The Environment And A Plant-Based Diet
                                                By: James Robert Deal
                                                            October 2009
                                                    Excerpt from Chapter 10

Our impact on the physical environment is enormous.  Of course, much of the
problem results from burning fossil fuels, contamination of the environment
with pesticides and other chemicals, our exploding population and the
concomitant usurping of land from wild animals and plants.  

However, a significant part of our impact on the physical environment is a
result of the foods we eat and how we produce them.  

In a nutshell, the connections between our diet and the physical environment
are as follows, in no specific order:

1) Grazing in some areas has created and enlarged deserts.

2) Deserts produce less biomass than verdant lands, and so they absorb less
carbon dioxide from the atmosphere. Even today entire forests are being cut
down to graze cattle and grow the corn and soy to feed them.

3) The growing of corn and soy and feeding it to animals consumes vast
quantities of energy, impoverishes the soil, and wastes food that could be fed
to humans or used to produce fuel.

4) To spur growth of corn and soy the phosphate fertilizer industry has arisen,
and its production releases vast quantities of toxins, some of which we put
into our water in the form of fluoride, a substance one should avoid.  

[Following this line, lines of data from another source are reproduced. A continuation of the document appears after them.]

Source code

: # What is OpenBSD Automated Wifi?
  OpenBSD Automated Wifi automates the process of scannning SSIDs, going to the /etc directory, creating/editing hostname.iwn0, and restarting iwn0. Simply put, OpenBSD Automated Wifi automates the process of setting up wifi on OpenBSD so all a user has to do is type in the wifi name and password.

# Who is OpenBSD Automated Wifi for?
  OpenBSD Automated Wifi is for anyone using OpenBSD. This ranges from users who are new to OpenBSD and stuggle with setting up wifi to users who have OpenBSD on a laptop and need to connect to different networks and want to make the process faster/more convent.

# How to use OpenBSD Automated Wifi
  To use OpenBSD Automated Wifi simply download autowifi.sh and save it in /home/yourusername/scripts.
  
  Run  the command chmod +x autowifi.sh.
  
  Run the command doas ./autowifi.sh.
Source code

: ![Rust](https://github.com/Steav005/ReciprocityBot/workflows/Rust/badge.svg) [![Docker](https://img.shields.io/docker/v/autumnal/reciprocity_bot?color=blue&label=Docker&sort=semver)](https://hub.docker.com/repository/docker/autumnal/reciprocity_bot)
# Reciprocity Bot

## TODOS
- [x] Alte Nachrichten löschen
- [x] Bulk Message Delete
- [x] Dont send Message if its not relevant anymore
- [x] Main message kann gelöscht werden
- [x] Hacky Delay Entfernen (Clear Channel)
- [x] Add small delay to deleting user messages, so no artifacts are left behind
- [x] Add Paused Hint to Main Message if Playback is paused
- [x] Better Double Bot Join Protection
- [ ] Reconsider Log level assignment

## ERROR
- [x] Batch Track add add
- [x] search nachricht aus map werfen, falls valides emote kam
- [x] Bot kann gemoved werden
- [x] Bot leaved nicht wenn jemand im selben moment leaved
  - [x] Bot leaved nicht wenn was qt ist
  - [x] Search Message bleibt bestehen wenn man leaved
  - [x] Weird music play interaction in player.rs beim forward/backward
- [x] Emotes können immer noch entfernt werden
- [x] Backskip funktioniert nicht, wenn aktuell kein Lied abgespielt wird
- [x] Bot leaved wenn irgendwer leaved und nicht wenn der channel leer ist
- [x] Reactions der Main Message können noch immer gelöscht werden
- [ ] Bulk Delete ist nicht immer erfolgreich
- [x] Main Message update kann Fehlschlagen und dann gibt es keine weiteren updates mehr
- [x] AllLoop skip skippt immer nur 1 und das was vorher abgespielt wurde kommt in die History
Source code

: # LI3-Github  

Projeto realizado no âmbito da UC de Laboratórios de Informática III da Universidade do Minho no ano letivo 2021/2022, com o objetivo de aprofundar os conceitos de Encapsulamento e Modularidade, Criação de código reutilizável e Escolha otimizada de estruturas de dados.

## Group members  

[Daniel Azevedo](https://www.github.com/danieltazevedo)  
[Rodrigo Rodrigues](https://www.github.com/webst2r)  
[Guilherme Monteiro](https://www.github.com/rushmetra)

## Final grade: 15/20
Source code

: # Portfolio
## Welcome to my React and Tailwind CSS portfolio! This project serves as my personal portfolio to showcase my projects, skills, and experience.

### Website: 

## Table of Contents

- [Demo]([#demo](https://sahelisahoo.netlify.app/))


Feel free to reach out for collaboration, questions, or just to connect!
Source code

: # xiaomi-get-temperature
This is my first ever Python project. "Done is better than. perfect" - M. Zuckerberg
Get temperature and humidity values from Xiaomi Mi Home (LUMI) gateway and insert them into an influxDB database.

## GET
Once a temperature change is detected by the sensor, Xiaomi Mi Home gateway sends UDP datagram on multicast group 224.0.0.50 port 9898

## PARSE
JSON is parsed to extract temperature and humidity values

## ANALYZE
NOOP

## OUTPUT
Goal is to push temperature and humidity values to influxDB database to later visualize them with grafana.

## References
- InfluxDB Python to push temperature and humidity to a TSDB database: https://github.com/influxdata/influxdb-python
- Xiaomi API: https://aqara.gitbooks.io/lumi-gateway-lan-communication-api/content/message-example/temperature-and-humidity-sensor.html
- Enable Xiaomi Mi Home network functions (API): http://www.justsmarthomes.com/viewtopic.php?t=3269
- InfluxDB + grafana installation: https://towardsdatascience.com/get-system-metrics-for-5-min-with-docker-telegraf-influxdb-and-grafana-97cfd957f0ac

5) Animal husbandry consumes vast quantities of water.  

6) Animal husbandry contaminates surface streams and wells.

7) Food animals produce vast quantities of methane that worsen the
greenhouse effect.  

8) Food animals produce vast quantities of manure, which pollute rivers and
estuaries and wipe out aquatic animals.

9) Domesticated animals in confinement are fed antibiotics on a massive scale,
so pathogens develop resistances to antibiotics.  These antibiotics become
useless to treat humans infected with those pathogens.  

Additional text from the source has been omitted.